We still fight about the dishwasher, but we’ve found the secret to making true love last

We still fight about the dishwasher, but we’ve found the secret to making true love last

First love dazzles, but long-term love is a wonderpunch that keeps you glowing

Sticking with someone past the first buzz, the 3am baby shrieks, several bouts of gastro, cancer, job loss, flu, school bullies, cancer again, exhaustion, economic chaos, moving country, and a global pandemic (among many other things) is a journey to the other side of love.

It’s not the stardust sprinkles of the first few years or the still faintly-glossy sheen of the next few years, it’s the wonderpunch.

The realisation that you’ve seen each other in all sorts of nasty, dark and disgusting places but still want to spend time together, all these years later.

But it’s not easy. Nope. It’s fair to say there’s been shouting, accusations, and some serious commitment to button development.

The kind of button that you push when you’re furious and that sends your other half mad. When you’re so cross you use “that voice” and you stomp off in a huff, knowing full well that you’re completely out of line.

And moments where you seriously wonder why you hated being single and what it would be like to, say, live in your own house where nobody tells you how to load the dishwasher. Or, who unpacks it after you’ve loaded it because you did it wrong.

Why is that a thing? Why did he put his socks there?
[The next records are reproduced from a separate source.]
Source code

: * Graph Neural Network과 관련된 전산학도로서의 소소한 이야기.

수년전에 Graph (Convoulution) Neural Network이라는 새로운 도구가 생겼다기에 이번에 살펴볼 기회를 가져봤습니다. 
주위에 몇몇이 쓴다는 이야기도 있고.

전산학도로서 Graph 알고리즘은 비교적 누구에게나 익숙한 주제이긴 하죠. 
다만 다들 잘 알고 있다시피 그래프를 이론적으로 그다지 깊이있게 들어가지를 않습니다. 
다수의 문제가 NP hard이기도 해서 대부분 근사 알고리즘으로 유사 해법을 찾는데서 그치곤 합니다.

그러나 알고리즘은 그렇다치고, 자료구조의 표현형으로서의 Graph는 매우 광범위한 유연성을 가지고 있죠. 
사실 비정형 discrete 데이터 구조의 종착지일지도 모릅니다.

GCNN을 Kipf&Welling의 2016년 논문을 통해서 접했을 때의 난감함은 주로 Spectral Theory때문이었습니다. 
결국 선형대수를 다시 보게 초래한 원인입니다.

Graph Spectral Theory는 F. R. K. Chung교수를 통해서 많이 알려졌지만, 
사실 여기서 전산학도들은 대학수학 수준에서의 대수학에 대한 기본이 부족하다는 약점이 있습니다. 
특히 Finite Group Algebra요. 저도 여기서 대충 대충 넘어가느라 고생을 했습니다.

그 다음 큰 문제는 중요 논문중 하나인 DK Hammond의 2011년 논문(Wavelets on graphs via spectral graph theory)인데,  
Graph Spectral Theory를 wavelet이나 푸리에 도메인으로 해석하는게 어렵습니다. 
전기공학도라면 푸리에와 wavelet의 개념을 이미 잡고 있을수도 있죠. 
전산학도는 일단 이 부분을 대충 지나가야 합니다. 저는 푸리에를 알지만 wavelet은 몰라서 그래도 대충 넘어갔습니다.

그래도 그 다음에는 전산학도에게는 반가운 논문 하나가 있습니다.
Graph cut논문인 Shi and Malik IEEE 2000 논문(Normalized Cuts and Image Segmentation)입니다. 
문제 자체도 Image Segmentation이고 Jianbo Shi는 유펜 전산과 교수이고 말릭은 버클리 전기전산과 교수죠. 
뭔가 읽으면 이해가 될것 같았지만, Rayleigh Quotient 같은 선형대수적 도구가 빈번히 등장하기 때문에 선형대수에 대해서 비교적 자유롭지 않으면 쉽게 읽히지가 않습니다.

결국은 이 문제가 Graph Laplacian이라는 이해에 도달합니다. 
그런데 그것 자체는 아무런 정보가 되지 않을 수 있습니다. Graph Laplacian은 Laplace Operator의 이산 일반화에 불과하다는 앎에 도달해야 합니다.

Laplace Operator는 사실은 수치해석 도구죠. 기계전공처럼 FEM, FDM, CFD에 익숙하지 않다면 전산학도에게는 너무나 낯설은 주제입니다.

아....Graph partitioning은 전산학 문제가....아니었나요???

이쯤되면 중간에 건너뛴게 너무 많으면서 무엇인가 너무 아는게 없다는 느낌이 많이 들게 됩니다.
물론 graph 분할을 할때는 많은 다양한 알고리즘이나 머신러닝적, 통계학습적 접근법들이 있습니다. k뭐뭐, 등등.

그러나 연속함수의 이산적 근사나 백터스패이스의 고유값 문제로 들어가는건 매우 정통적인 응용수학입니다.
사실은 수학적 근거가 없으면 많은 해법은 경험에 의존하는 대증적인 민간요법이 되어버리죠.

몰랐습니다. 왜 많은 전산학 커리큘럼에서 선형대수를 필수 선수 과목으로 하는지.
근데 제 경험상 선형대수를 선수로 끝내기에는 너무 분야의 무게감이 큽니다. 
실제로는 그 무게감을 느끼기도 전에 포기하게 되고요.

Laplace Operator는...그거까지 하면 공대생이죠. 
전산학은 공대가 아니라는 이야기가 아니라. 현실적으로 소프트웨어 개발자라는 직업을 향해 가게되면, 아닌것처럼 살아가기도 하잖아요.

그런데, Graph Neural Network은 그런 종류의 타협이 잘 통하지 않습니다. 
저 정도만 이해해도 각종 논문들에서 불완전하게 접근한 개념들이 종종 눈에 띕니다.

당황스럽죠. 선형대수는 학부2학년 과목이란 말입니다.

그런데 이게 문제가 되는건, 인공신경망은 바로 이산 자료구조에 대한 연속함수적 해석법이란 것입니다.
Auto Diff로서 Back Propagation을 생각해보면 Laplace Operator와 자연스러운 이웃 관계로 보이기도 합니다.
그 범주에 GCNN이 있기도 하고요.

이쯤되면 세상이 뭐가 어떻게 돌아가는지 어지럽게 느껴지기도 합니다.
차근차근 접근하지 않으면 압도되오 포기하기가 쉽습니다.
And why is he annoyed that I left my mask on the seat?

These are the types of questions every couple asks after years of living together, when habits become nitpicks and niggles become fights.

Things you never even thought of years and years ago suddenly become enormous atrocities that fill you with rage. It’s a minefield, I tell you.

But…

Love is amazing. It’s this resilient and sticky thing, like the bubble-gum you could buy in the 80s that tasted great for five minutes and wedged your jaw shut for the next 30. It sticks to you.

It stretches with you as you grow and as your partner grows, and it twists with your fates, never quite coming unstuck.

Over the last 16 years, my husband has been a rock. When cancer hit, he was right here, by my side, telling me stupid stories about his day while I lay in bed shivering from the drugs.

He’s been here through miscarriages and mayhem. Through a baby in ICU to moving country to fertility treatments and beyond. And he’s here for the little bits too. Yesterday I got lunch in my shed. I didn’t need to ask, it just arrived.

This is the love where I know that when I get home, I’ll get a “Hiiii” from his office. The love where I know that if I am too sore or ill from the legacy effects of the chemo, dinner will be made and the child will be fetched.

The love where I will buy his favourite beer from a tiny place in the middle of nowhere just because I happen to be going by. Where he gets cappuccinos delivered to him in the middle of a tough day.

Where family movies are complete disasters because I want to watch bombs and guns, he wants to watch insight and intelligence, and the teen wants to lock herself in her room. And we’re all perfectly happy.

It’s that wonderpunch in your stomach when you realise that your marriage is a teenager and that it’s still changing and growing and learning. That you’ve got this, together.